SUPPLIED RECORDS.

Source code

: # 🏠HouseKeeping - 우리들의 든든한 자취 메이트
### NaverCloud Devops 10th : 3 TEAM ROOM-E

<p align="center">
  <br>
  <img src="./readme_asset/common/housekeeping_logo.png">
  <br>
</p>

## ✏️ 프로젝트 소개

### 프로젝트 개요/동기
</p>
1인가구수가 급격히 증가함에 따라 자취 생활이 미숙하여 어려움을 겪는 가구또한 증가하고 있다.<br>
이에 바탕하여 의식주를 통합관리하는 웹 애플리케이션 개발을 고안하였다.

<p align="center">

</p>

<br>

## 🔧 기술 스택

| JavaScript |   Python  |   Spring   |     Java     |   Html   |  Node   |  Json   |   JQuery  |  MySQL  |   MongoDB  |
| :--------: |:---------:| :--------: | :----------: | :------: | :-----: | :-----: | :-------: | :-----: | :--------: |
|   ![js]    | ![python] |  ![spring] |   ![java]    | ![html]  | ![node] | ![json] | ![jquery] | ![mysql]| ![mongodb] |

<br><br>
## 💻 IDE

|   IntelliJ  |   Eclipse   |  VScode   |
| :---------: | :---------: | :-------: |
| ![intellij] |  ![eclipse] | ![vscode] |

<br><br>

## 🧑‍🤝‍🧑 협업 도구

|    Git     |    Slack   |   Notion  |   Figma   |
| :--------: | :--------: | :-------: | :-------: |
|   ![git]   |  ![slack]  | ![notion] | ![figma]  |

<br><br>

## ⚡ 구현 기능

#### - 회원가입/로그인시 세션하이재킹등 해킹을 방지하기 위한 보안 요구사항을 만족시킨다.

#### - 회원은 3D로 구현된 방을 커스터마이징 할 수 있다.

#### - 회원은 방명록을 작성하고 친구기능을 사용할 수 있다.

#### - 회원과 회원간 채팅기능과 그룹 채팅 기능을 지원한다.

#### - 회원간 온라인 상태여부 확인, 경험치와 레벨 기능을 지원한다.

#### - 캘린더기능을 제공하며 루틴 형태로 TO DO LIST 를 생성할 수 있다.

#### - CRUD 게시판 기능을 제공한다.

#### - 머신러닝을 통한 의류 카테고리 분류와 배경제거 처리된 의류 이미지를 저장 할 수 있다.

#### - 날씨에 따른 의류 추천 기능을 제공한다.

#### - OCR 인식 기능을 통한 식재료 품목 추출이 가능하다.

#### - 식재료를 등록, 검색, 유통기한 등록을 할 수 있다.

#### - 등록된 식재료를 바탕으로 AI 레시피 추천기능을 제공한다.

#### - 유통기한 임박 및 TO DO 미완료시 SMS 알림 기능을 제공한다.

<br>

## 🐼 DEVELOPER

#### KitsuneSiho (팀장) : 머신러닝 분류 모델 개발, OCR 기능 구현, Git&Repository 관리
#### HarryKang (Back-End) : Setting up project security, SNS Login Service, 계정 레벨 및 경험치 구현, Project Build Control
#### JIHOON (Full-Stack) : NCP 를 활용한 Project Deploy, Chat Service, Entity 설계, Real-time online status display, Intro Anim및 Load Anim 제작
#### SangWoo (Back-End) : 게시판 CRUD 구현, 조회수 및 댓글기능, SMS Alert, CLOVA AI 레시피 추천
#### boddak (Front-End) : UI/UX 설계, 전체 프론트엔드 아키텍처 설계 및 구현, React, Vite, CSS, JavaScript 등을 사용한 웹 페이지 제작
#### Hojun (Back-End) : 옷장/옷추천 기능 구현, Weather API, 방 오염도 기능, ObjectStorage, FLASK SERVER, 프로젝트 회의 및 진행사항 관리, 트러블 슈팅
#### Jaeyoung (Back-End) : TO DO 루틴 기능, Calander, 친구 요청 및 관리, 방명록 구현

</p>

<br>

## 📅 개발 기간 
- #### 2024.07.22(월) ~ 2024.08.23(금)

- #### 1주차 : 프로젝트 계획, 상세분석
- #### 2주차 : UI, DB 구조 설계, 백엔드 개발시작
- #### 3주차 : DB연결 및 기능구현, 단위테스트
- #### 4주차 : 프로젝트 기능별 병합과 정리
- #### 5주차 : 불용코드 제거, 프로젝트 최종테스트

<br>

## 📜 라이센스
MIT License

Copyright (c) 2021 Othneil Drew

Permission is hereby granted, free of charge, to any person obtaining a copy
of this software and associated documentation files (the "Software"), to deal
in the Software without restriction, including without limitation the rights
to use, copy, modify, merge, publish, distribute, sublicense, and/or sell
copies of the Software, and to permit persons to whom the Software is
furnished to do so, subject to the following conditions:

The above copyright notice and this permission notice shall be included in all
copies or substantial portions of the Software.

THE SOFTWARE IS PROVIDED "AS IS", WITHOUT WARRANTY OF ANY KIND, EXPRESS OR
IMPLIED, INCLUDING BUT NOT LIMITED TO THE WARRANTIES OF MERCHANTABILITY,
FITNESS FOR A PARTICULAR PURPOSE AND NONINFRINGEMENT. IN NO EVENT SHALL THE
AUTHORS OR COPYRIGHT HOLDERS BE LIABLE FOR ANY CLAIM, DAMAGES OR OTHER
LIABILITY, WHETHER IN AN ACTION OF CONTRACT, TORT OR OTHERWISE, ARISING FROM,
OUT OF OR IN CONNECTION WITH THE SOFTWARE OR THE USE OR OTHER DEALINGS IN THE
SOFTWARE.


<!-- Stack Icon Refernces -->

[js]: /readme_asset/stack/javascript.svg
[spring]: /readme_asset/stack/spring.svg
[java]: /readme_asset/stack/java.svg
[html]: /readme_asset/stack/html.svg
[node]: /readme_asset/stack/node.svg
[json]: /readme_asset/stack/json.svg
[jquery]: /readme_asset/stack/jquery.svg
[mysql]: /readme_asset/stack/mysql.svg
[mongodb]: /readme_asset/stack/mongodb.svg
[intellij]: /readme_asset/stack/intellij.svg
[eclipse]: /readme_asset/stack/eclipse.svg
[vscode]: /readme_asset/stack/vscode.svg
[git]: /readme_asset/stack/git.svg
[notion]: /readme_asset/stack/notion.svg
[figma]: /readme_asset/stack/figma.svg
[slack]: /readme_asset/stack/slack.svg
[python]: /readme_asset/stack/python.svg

EXERCISE DESCRIPTION.
Restate the tail of the listing word for word, beginning at the line containing "[mysql]: /readme_asset/stack/mysql.svg".

ANSWER SECTION.
[mysql]: /readme_asset/stack/mysql.svg
[mongodb]: /readme_asset/stack/mongodb.svg
[intellij]: /readme_asset/stack/intellij.svg
[eclipse]: /readme_asset/stack/eclipse.svg
[vscode]: /readme_asset/stack/vscode.svg
[git]: /readme_asset/stack/git.svg
[notion]: /readme_asset/stack/notion.svg
[figma]: /readme_asset/stack/figma.svg
[slack]: /readme_asset/stack/slack.svg
[python]: /readme_asset/stack/python.svg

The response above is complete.